That and I just read Laurable’s mention of her criteria for her reference links: blogs that contain at least 2/3 poetic content. I am certainly failing at this. But I don’t necessarily want to put all my poems or many of them on my blog. This is for my thoughts, peripheral, residual. My problem, then, is that I am more successful at cataloguing my thoughts than my poems. It should probably be the other way around.
I can’t get off this fiction kick. I have much more to read this summer. But I do need to write more about poetry. I am infinitely distracted from it, disappointed in myself for not reaching quotas for the day. Shamed for not having finished my classmate’s book, A Carnage in the Love Trees (Greenfield)—or Pushkin, for that matter! It (Greenfield’s) is a hard book. It doesn’t help my dark mood. More on that soon.
With Denise, we drove her around, ate lunches and talked about writing, went to Reynosa, ate paletas (my popsicle was coconut, thick & milky), bought mangos & smuggled them across the border, enjoyed ourselves. We would like to go to next year’s Border Bookfest near Las Cruces, New Mexico (Oscar Casares was there last year, hey hey!). I learned a lot. I want to know more. And at this pace.

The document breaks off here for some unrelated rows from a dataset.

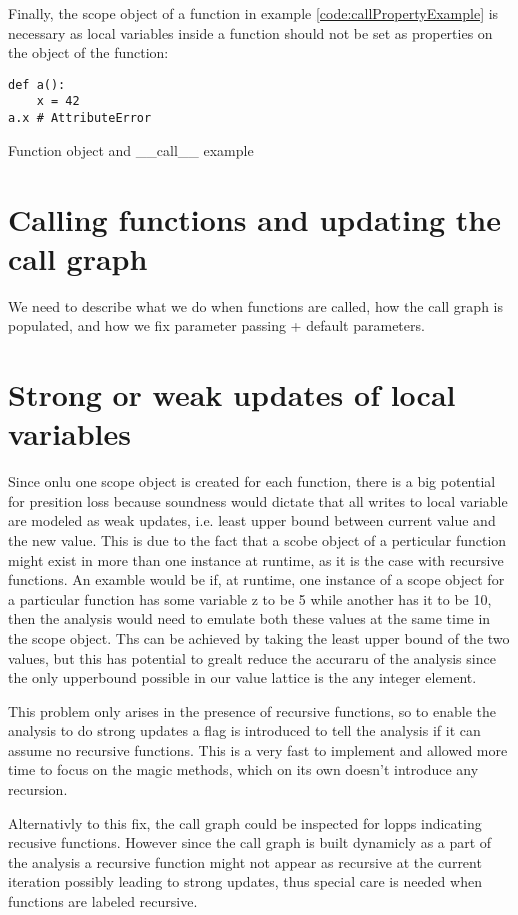 Finally, the scope object of a function in example \ref{code:callPropertyExample} is necessary as local variables inside a function should not be set as properties on the object of the function:

\begin{listing}[H]
	\begin{verbatim}
def a(): 
	x = 42
a.x # AttributeError
	\end{verbatim}
\caption{Function object and \_\_call\_\_ example}\label{code:callPropertyExample}
\end{listing}


\section{Calling functions and updating the call graph}
We need to describe what we do when functions are called, how the call graph is populated, and how we fix parameter passing + default parameters.

\section{Strong or weak updates of local variables}
Since onlu one scope object is created for each function, there is a big potential for presition loss because soundness would dictate that all writes to local variable are modeled as weak updates, i.e. least upper bound between current value and the new value. This is due to the fact that a scobe object of a perticular function might exist in more than one instance at runtime, as it is the case with recursive functions. An examble would be if, at runtime, one instance of a scope object for a particular function has some variable z to be 5 while another has it to be 10, then the analysis would need to emulate both these values at the same time in the scope object. Ths can be achieved by taking the least upper bound of the two values, but this has potential to grealt reduce the accuraru of the analysis since the only upperbound possible in our value lattice is the any integer element.

This problem only arises in the presence of recursive functions, so to enable the analysis to do strong updates a flag is introduced to tell the analysis if it can assume no recursive functions. This is a very fast to implement and allowed more time to focus on the magic methods, which on its own doesn't introduce any recursion.

Alternativly to this fix, the call graph could be inspected for lopps indicating recusive functions. However since the call graph is built dynamicly as a part of the analysis a recursive function might not appear as recursive at the current iteration possibly leading to strong updates, thus special care is needed when functions are labeled recursive.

: I realize now that I absolutely cannot do two things at once. Crash!
The Freshness or “Use By” Date
The one thing I want to know about poetry is whether you can keep writing the same kind of stuff forever. Or else what? If I liked what I wrote before better and I went back to that (somehow), would that be so bad? My knee jerk reaction is to stay away from stagnation, but what’s the reason behind that? Everyone just thinks it is bad, but what if it’s just focused, obsessed—adjectives that poets adore? What if the old stuff is better than anything I can come up with now? I really want to know my expiration date.
Lists and Hyperlists
I liked Stephanie’s list of things to remember to write about on her blog from a week or so ago. It is getting like that for me—my blog is becoming yet another manifestation of a to do list. The answer for me is do less, but I am arrested by ambitious ideals of productivity. It is impossible to predict how much I can accomplish in one day. Or maybe not. Maybe I will figure it out with practice. When I first started starting teaching (and I swore I wouldn’t write about this, but it is necessary to float the analogy), I would grossly and tragically overestimate how many papers I could grade in one day. I would wait until the day before I wanted to return them and say, “Okay, I’ll start this tonight after Angel is over.” But grading 20 papers (or 40 or 60) at 10 o’clock at night is madness! Now I know to only grade 5-10 and do it everyday (yuck!) and do it right when I get home and then pretend like I am not a teacher for the rest of the day. Instead, I will pretend to be a writer, wife, lover, friend, pet-parent, amateur psychologist, Charles Darwin.
Okay, so my To Write About List (Online) goes like this:
poetic intervention, staged
revise American Filmmaking series
write/revise/ready for workshop essay: Wishbone
Offline Life List:
Call: Jenny, Colleen, Catherine, Caeli
Art Museum for community writing lab on Thursday
Clean desk, glean poems from surfaces
*Catherine’s postcard poem series
*Student workshop collection
*Redneck Heaven mix tape
To read for rest of summer on vacation (not in this order):
Mother Nature: A History of Mothers, Infants, and Natural Selection
The Trouble with Testosterone
The Body Artist
¡Que vivan los tamales! Food and the Making of Mexican Identity
One Hundred Years of Solitude
Poetry I will throw in whimsically; journals I will read as they come in; novels I will mix in to break from this heavy reading: The Lovely Bones; Mrs. Caliban; Summer Sisters; Sabella; Loving Pedro Infante (all possibilities).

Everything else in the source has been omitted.